» Stored data entries:
Content starts

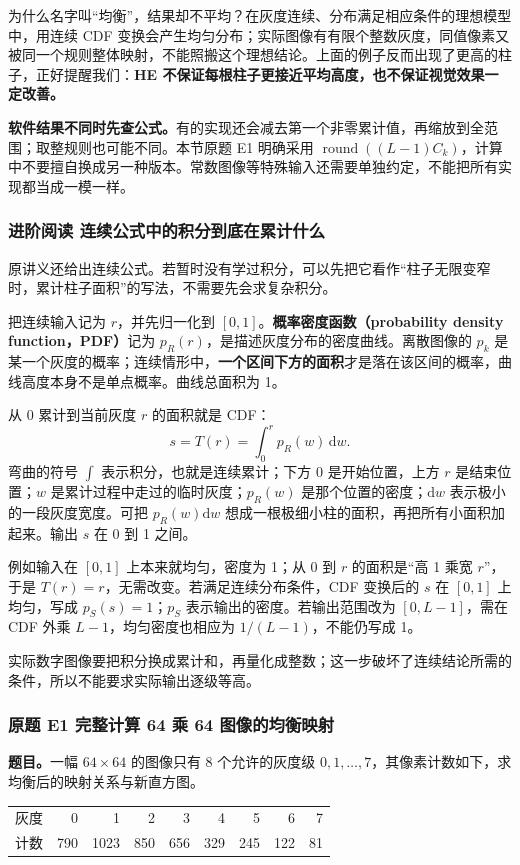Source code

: 为什么名字叫“均衡”，结果却不平均？在灰度连续、分布满足相应条件的理想模型中，用连续 CDF 变换会产生均匀分布；实际图像有有限个整数灰度，同值像素又被同一个规则整体映射，不能照搬这个理想结论。上面的例子反而出现了更高的柱子，正好提醒我们：\textbf{HE 不保证每根柱子更接近平均高度，也不保证视觉效果一定改善。}

\textbf{软件结果不同时先查公式。}有的实现还会减去第一个非零累计值，再缩放到全范围；取整规则也可能不同。本节原题 E1 明确采用 $\operatorname{round}((L-1)C_k)$，计算中不要擅自换成另一种版本。常数图像等特殊输入还需要单独约定，不能把所有实现都当成一模一样。

\subsubsection*{进阶阅读 连续公式中的积分到底在累计什么}

原讲义还给出连续公式。若暂时没有学过积分，可以先把它看作“柱子无限变窄时，累计柱子面积”的写法，不需要先会求复杂积分。

把连续输入记为 $r$，并先归一化到 $[0,1]$。\textbf{概率密度函数（probability density function，PDF）}记为 $p_R(r)$，是描述灰度分布的密度曲线。离散图像的 $p_k$ 是某一个灰度的概率；连续情形中，\textbf{一个区间下方的面积}才是落在该区间的概率，曲线高度本身不是单点概率。曲线总面积为 1。

从 0 累计到当前灰度 $r$ 的面积就是 CDF：
\[
s=T(r)=\int_0^r p_R(w)\,\mathrm{d}w.
\]
弯曲的符号 $\int$ 表示积分，也就是连续累计；下方 0 是开始位置，上方 $r$ 是结束位置；$w$ 是累计过程中走过的临时灰度；$p_R(w)$ 是那个位置的密度；$\mathrm{d}w$ 表示极小的一段灰度宽度。可把 $p_R(w)\mathrm{d}w$ 想成一根极细小柱的面积，再把所有小面积加起来。输出 $s$ 在 0 到 1 之间。

例如输入在 $[0,1]$ 上本来就均匀，密度为 1；从 0 到 $r$ 的面积是“高 1 乘宽 $r$”，于是 $T(r)=r$，无需改变。若满足连续分布条件，CDF 变换后的 $s$ 在 $[0,1]$ 上均匀，写成 $p_S(s)=1$；$p_S$ 表示输出的密度。若输出范围改为 $[0,L-1]$，需在 CDF 外乘 $L-1$，均匀密度也相应为 $1/(L-1)$，不能仍写成 1。

实际数字图像要把积分换成累计和，再量化成整数；这一步破坏了连续结论所需的条件，所以不能要求实际输出逐级等高。

\subsubsection*{原题 E1 完整计算 64 乘 64 图像的均衡映射}
\label{original:E1}

\textbf{题目。}一幅 $64\times64$ 的图像只有 8 个允许的灰度级 $0,1,\ldots,7$，其像素计数如下，求均衡后的映射关系与新直方图。
\begin{center}
\begin{tabular}{c|rrrrrrrr}
\toprule
灰度 & 0&1&2&3&4&5&6&7\\
计数 &790&1023&850&656&329&245&122&81\\
\bottomrule
\end{tabular}
\end{center}

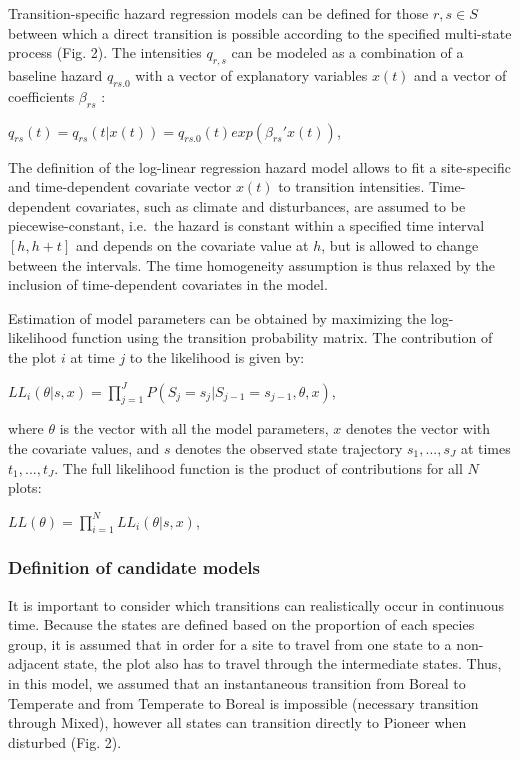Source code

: \documentclass[a4paperpaper,]{article}
\begin{document}
Transition-specific hazard regression models can be defined for those
\(r,s \in S\) between which a direct transition is possible according to
the specified multi-state process (Fig. 2). The intensities \(q_{r,s}\)
can be modeled as a combination of a baseline hazard \(q_{rs.0}\) with a
vector of explanatory variables \(x(t)\) and a vector of coefficients
\(\beta_{rs}\) :

\(q_{rs}(t) = q_{rs}(t|x(t)) = q_{rs.0}(t)exp(\beta_{rs}'x(t))\),

The definition of the log-linear regression hazard model allows to fit a
site-specific and time-dependent covariate vector \(x(t)\) to transition
intensities. Time-dependent covariates, such as climate and
disturbances, are assumed to be piecewise-constant, i.e.~the hazard is
constant within a specified time interval \([h, h+t]\) and depends on
the covariate value at \(h\), but is allowed to change between the
intervals. The time homogeneity assumption is thus relaxed by the
inclusion of time-dependent covariates in the model.

Estimation of model parameters can be obtained by maximizing the
log-likelihood function using the transition probability matrix. The
contribution of the plot \(i\) at time \(j\) to the likelihood is given
by:

\(LL_i(\theta | s,x) = \prod\limits_{j=1}^{J} P(S_j=s_j|S_{j-1}=s_{j-1},\theta,x)\),

where \(\theta\) is the vector with all the model parameters, \(x\)
denotes the vector with the covariate values, and \(s\) denotes the
observed state trajectory \(s_1,...,s_J\) at times \(t_1,...,t_J\). The
full likelihood function is the product of contributions for all \(N\)
plots:

\(LL(\theta) = \prod\limits_{i=1}^{N} LL_i(\theta | s,x)\),

\hypertarget{definition-of-candidate-models}{%
\subsubsection{Definition of candidate
models}\label{definition-of-candidate-models}}

It is important to consider which transitions can realistically occur in
continuous time. Because the states are defined based on the proportion
of each species group, it is assumed that in order for a site to travel
from one state to a non-adjacent state, the plot also has to travel
through the intermediate states. Thus, in this model, we assumed that an
instantaneous transition from Boreal to Temperate and from Temperate to
Boreal is impossible (necessary transition through Mixed), however all
states can transition directly to Pioneer when disturbed (Fig. 2).
\end{document}
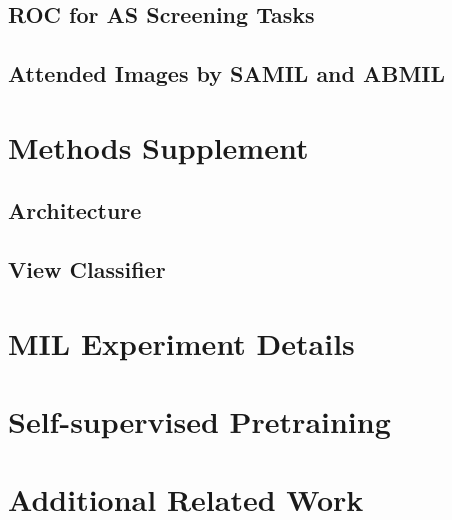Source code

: \documentclass[pmlr]{jmlr}%
\begin{document}
\subsection{ROC for AS Screening Tasks}


\subsection{Attended Images by SAMIL and ABMIL}


\section{Methods Supplement}
\subsection{Architecture}
\label{app:Architecture}


\subsection{View Classifier}
\label{app:ViewClassifier}


\section{MIL Experiment Details}


\section{Self-supervised Pretraining}
\label{app:SSL_Pretraining}


\section{Additional Related Work}
\label{app:relatedworks}

\end{document}

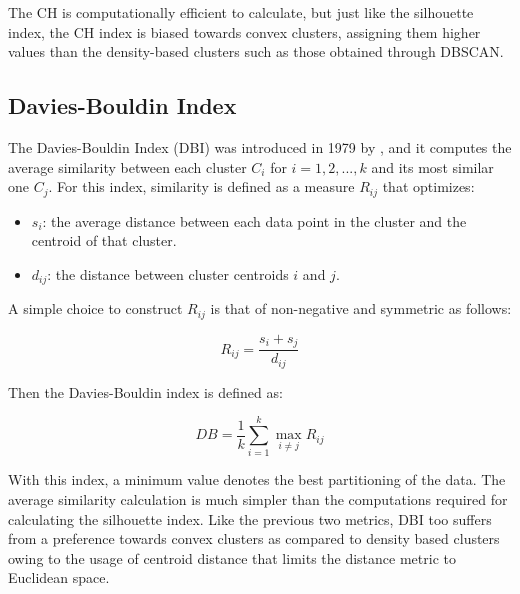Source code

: 

The CH is computationally efficient to calculate, but just like the silhouette index, the CH index is biased towards convex clusters, assigning them higher values than the density-based clusters such as those obtained through DBSCAN.

\subsection{Davies-Bouldin Index}

The Davies-Bouldin Index (DBI) was introduced in 1979 by \cite{4766909}, and it computes the average similarity between each cluster $C_i$ for $i = 1,2,...,k$ and its most similar one $C_j$.  For this index, similarity is defined as a measure $R_{ij}$ that optimizes:

\begin{itemize}
    \item $s_i$: the average distance between each data point in the cluster and the centroid of that cluster.
    \item $d_{ij}$: the distance between cluster centroids $i$ and $j$.
\end{itemize}

A simple choice to construct $R_{ij}$ is that of non-negative and symmetric as follows:

\begin{equation}
    R_{ij} = \frac{s_i + s_j}{d_{ij}}
\end{equation}

Then the Davies-Bouldin index is defined as:

\begin{equation}
    DB = \frac{1}{k} \sum_{i=1}^k \max_{i \neq j} R_{ij}
\end{equation}

 With this index, a minimum value denotes the best partitioning of the data. The average similarity calculation is much simpler than the computations required for calculating the silhouette index. Like the previous two metrics, DBI too suffers from a preference towards convex clusters as compared to density based clusters owing to the usage of centroid distance that limits the distance metric to Euclidean space.





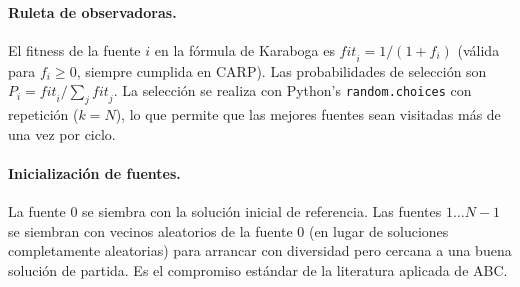 \documentclass[12pt, a4paper]{article}
\begin{document}
\paragraph{Ruleta de observadoras.}
El fitness de la fuente $i$ en la fórmula de Karaboga es $\mathit{fit}_i = 1/(1 + f_i)$
(válida para $f_i \geq 0$, siempre cumplida en CARP). Las probabilidades de
selección son $P_i = \mathit{fit}_i / \sum_j \mathit{fit}_j$. La selección se
realiza con Python's \texttt{random.choices} con repetición ($k = N$), lo que
permite que las mejores fuentes sean visitadas más de una vez por ciclo.

\paragraph{Inicialización de fuentes.}
La fuente 0 se siembra con la solución inicial de referencia. Las fuentes
$1 \ldots N-1$ se siembran con vecinos aleatorios de la fuente 0 (en lugar de
soluciones completamente aleatorias) para arrancar con diversidad pero cercana
a una buena solución de partida. Es el compromiso estándar de la literatura
aplicada de ABC.
\end{document}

Content ends

» The problem: Lines above that have "based": copy each of them.

» Solution for this problem:
continuous time. Because the states are defined based on the proportion
The CH is computationally efficient to calculate, but just like the silhouette index, the CH index is biased towards convex clusters, assigning them higher values than the density-based clusters such as those obtained through DBSCAN.
 With this index, a minimum value denotes the best partitioning of the data. The average similarity calculation is much simpler than the computations required for calculating the silhouette index. Like the previous two metrics, DBI too suffers from a preference towards convex clusters as compared to density based clusters owing to the usage of centroid distance that limits the distance metric to Euclidean space.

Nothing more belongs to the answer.